### Task
Go through the records and give each one again exactly, omitting the images.

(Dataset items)

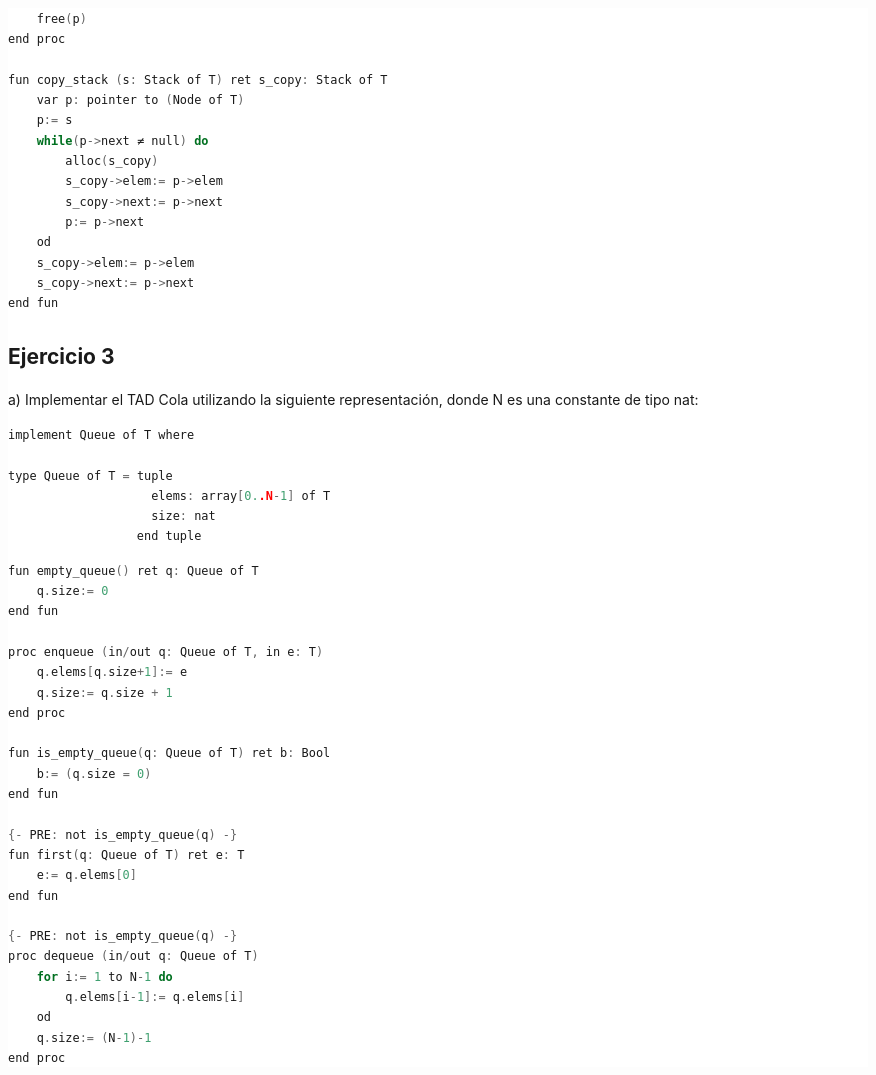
 ```c
	free(p)
end proc

fun copy_stack (s: Stack of T) ret s_copy: Stack of T
    var p: pointer to (Node of T)
    p:= s
    while(p->next ≠ null) do
        alloc(s_copy)
        s_copy->elem:= p->elem
        s_copy->next:= p->next
        p:= p->next
    od
    s_copy->elem:= p->elem
    s_copy->next:= p->next
end fun
```

## Ejercicio 3

a) Implementar el TAD Cola utilizando la siguiente representación, donde N es una constante de tipo nat:

```c
implement Queue of T where

type Queue of T = tuple
                    elems: array[0..N-1] of T
                    size: nat
                  end tuple

```

```c
fun empty_queue() ret q: Queue of T
    q.size:= 0
end fun

proc enqueue (in/out q: Queue of T, in e: T)
    q.elems[q.size+1]:= e
    q.size:= q.size + 1
end proc

fun is_empty_queue(q: Queue of T) ret b: Bool
    b:= (q.size = 0)
end fun

{- PRE: not is_empty_queue(q) -}
fun first(q: Queue of T) ret e: T
    e:= q.elems[0]
end fun

{- PRE: not is_empty_queue(q) -}
proc dequeue (in/out q: Queue of T)
    for i:= 1 to N-1 do
        q.elems[i-1]:= q.elems[i]
    od
    q.size:= (N-1)-1
end proc
```
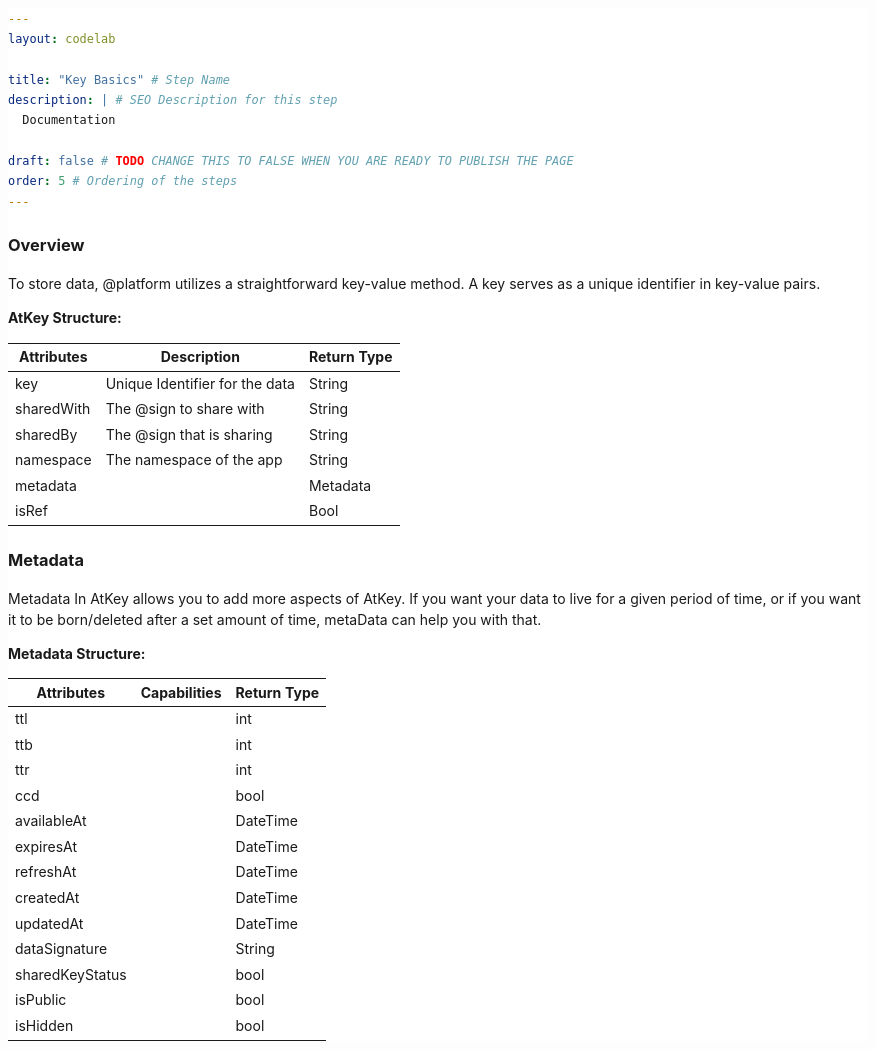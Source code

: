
 ```yaml
---
layout: codelab

title: "Key Basics" # Step Name
description: | # SEO Description for this step
  Documentation

draft: false # TODO CHANGE THIS TO FALSE WHEN YOU ARE READY TO PUBLISH THE PAGE
order: 5 # Ordering of the steps
---
```


### Overview

To store data, @platform utilizes a straightforward key-value method. A key serves as a unique identifier in key-value pairs.

**AtKey Structure:**

| Attributes | Description                    | Return Type |
| ---------- | ------------------------------ | ----------- |
| key        | Unique Identifier for the data | String      |
| sharedWith | The @sign to share with        | String      |
| sharedBy   | The @sign that is sharing      | String      |
| namespace  | The namespace of the app       | String      |
| metadata   |                                | Metadata    |
| isRef      |                                | Bool        |

### Metadata

Metadata In AtKey allows you to add more aspects of AtKey. If you want your data to live for a given period of time, or if you want it to be born/deleted after a set amount of time, metaData can help you with that.

**Metadata Structure:**

| Attributes      | Capabilities | Return Type |
| --------------- | ------------ | ----------- |
| ttl             |              | int         |
| ttb             |              | int         |
| ttr             |              | int         |
| ccd             |              | bool        |
| availableAt     |              | DateTime    |
| expiresAt       |              | DateTime    |
| refreshAt       |              | DateTime    |
| createdAt       |              | DateTime    |
| updatedAt       |              | DateTime    |
| dataSignature   |              | String      |
| sharedKeyStatus |              | bool        |
| isPublic        |              | bool        |
| isHidden        |              | bool        |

### Written response
 ```c
	free(p)
end proc

fun copy_stack (s: Stack of T) ret s_copy: Stack of T
    var p: pointer to (Node of T)
    p:= s
    while(p->next ≠ null) do
        alloc(s_copy)
        s_copy->elem:= p->elem
        s_copy->next:= p->next
        p:= p->next
    od
    s_copy->elem:= p->elem
    s_copy->next:= p->next
end fun
```

## Ejercicio 3

a) Implementar el TAD Cola utilizando la siguiente representación, donde N es una constante de tipo nat:

```c
implement Queue of T where

type Queue of T = tuple
                    elems: array[0..N-1] of T
                    size: nat
                  end tuple

```

```c
fun empty_queue() ret q: Queue of T
    q.size:= 0
end fun

proc enqueue (in/out q: Queue of T, in e: T)
    q.elems[q.size+1]:= e
    q.size:= q.size + 1
end proc

fun is_empty_queue(q: Queue of T) ret b: Bool
    b:= (q.size = 0)
end fun

{- PRE: not is_empty_queue(q) -}
fun first(q: Queue of T) ret e: T
    e:= q.elems[0]
end fun

{- PRE: not is_empty_queue(q) -}
proc dequeue (in/out q: Queue of T)
    for i:= 1 to N-1 do
        q.elems[i-1]:= q.elems[i]
    od
    q.size:= (N-1)-1
end proc
```
Source code

:
 ```yaml
---
layout: codelab

title: "Key Basics" # Step Name
description: | # SEO Description for this step
  Documentation

draft: false # TODO CHANGE THIS TO FALSE WHEN YOU ARE READY TO PUBLISH THE PAGE
order: 5 # Ordering of the steps
---
```


### Overview

To store data, @platform utilizes a straightforward key-value method. A key serves as a unique identifier in key-value pairs.

**AtKey Structure:**

| Attributes | Description                    | Return Type |
| ---------- | ------------------------------ | ----------- |
| key        | Unique Identifier for the data | String      |
| sharedWith | The @sign to share with        | String      |
| sharedBy   | The @sign that is sharing      | String      |
| namespace  | The namespace of the app       | String      |
| metadata   |                                | Metadata    |
| isRef      |                                | Bool        |

### Metadata

Metadata In AtKey allows you to add more aspects of AtKey. If you want your data to live for a given period of time, or if you want it to be born/deleted after a set amount of time, metaData can help you with that.

**Metadata Structure:**

| Attributes      | Capabilities | Return Type |
| --------------- | ------------ | ----------- |
| ttl             |              | int         |
| ttb             |              | int         |
| ttr             |              | int         |
| ccd             |              | bool        |
| availableAt     |              | DateTime    |
| expiresAt       |              | DateTime    |
| refreshAt       |              | DateTime    |
| createdAt       |              | DateTime    |
| updatedAt       |              | DateTime    |
| dataSignature   |              | String      |
| sharedKeyStatus |              | bool        |
| isPublic        |              | bool        |
| isHidden        |              | bool        |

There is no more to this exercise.